What is needed: The reply should be a single number: the count of lines below that contain the word "designs".

Dataset entries:
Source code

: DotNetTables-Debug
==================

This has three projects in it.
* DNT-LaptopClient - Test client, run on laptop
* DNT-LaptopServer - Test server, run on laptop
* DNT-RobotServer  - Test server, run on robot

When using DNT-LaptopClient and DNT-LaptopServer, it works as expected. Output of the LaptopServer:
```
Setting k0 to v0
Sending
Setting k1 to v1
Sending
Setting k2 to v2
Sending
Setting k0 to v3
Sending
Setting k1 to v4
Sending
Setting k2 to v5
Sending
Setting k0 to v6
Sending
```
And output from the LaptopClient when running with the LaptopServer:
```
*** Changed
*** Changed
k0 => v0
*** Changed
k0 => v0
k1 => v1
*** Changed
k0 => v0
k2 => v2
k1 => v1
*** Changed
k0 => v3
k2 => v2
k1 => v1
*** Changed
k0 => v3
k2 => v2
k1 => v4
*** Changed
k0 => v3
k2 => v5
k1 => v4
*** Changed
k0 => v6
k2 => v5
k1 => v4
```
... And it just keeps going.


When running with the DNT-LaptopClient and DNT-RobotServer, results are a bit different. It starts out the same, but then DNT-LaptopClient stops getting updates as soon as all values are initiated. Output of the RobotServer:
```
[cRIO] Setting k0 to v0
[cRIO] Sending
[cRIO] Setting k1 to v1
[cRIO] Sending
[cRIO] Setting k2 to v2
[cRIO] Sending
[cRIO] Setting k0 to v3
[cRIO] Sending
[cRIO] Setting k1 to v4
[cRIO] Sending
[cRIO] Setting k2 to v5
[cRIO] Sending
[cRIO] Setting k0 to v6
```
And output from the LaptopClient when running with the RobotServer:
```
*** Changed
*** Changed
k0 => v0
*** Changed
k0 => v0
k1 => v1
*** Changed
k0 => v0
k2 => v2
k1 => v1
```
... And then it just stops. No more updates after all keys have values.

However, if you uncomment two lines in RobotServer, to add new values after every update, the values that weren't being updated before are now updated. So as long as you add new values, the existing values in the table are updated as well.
---
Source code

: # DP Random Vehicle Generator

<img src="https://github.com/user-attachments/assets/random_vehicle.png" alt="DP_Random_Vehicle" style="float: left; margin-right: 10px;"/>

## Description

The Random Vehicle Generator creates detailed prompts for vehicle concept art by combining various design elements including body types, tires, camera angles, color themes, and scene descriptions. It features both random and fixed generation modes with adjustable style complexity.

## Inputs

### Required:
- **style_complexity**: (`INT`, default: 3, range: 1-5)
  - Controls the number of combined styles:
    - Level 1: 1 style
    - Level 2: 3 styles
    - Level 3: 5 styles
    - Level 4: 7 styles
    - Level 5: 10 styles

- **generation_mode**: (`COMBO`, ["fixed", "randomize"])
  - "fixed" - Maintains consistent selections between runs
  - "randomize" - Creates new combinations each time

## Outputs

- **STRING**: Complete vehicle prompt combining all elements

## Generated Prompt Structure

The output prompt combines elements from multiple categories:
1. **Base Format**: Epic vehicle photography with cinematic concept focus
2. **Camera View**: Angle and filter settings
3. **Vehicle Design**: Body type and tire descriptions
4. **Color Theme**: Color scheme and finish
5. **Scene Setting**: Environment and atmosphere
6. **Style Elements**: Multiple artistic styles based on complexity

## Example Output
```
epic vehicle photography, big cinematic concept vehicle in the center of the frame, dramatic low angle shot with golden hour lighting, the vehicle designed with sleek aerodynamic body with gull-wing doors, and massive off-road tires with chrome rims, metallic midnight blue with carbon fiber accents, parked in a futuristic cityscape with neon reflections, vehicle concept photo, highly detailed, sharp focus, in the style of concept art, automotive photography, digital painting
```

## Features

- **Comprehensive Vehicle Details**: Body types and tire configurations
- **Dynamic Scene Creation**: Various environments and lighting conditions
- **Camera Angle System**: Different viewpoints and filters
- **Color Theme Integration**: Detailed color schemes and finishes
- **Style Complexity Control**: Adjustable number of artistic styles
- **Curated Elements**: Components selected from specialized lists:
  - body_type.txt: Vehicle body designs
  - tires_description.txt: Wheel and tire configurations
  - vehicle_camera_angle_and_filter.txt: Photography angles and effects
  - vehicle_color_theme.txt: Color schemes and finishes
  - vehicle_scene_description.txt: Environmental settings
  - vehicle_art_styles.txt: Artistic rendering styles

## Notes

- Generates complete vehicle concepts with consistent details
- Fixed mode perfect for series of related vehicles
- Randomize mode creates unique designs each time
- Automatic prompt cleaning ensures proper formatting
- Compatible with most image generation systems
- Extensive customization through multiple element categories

Result: 2